The Johns Hopkins Gazette: September 8, 1998
September 8, 1998
VOL. 27, NO. 42

  

"Your Heart Needs Exercise, Use the Stairs"

By Sandy Reckert
Bayview Medical Center
Johns Hopkins Gazette Online Edition

Researchers at Bayview Medical Center have found that inexpensive signs can encourage stair use, as reported in the September issue of the Annals of Internal Medicine. Signs promoting the health and weight control benefits of stair use were placed beside escalators with adjacent stairs in a Baltimore area shopping mall. Overall findings demonstrated that stair use increased significantly from 4.8 to 6.9 percent with the health sign (Your Heart Needs Exercise, Use the Stairs) and from 4.8 to 7.2 percent with the sign touting the benefits of using the stairs for weight control (Improve Your Waistline, Use the Stairs).

According to Ross Andersen, principal investigator of the study, the U.S. surgeon general recommends that all Americans should accumulate 30 minutes or more of moderate-intensity physical activity on most or all days of the week. "Stair climbing and walking are two of the best and most practical ways for people to become more active," Andersen said.

The study, which took part in three phases, began with an initial baseline assessment of stair vs. escalator use without signs.

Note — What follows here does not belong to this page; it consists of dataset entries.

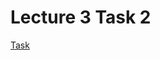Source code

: Lecture 3 Task 2
=============
[Task](https://github.com/Markoham/modern-web-tools-with-node-js-book/blob/master/lectures/2014-09-09.md)
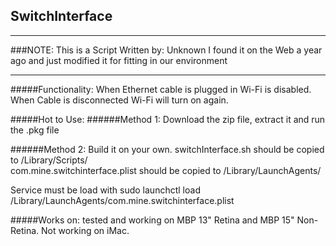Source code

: ## SwitchInterface

****
###NOTE: 
This is a Script Written by: Unknown 
I found it on the Web a year ago and just modified it for fitting in our environment
****

#####Functionality:
When Ethernet cable is plugged in Wi-Fi is disabled. When Cable is disconnected Wi-Fi will turn on again.



#####Hot to Use:
######Method 1: Download the zip file, extract it and run the .pkg file

######Method 2: Build it on your own. 
switchInterface.sh should be copied to /Library/Scripts/  
com.mine.switchinterface.plist should be copied to /Library/LaunchAgents/  
  
Service must be load with sudo launchctl load /Library/LaunchAgents/com.mine.switchinterface.plist



#####Works on:
tested and working on MBP 13" Retina and MBP 15" Non-Retina.
Not working on iMac.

In the second phase, the heart health benefits sign was placed on an easel beside the escalator/stairs, and in the third phase the weight control sign replaced the health benefits sign. During this three-month study, the habits of 17,901 shoppers were observed.

Researchers examined trends among shoppers of different ages, races, genders and body weights.

Older people (40 years of age and above) responded better to the signs than the younger age group. While older people more than doubled their stair use with the weight control sign (4.1 to 8.7 percent), the younger group only increased from 4.6 to 6.1 percent. Similar patterns emerged with the heart health sign: Older people went from 5.1 to 8.1 percent, and the younger age group's stair use went from 4.6 to 6 percent.

When shoppers were observed by race, researchers discovered that stair use significantly increased among Caucasians for both the heart health sign (5.1 percent to 7.5 percent) and the weight sign (5.0 to 7.8 percent). Signage made no appreciable difference in the African American population; stair-climbing patterns in response to the weight control sign went from 4.1 to 5.1 percent and actually decreased from 4.1 to 3.4 percent with the heart health sign.

A lack of general response to the signs by African Americans was both surprising and a cause for concern. This tendency was especially disturbing given that almost one in two African American women are now overweight. Even more troubling is the prevalence of hypertension and cardiovascular disease among African Americans.

In the future, researchers at Bayview hope to conduct focus groups within the African American community to develop tailored signs or other interventions that would encourage physical activity.

"It's promising to see that inexpensive signs can encourage shoppers to use the stairs instead of taking the escalator," Andersen said. "Our next challenge is to determine what will motivate a greater percentage of the population."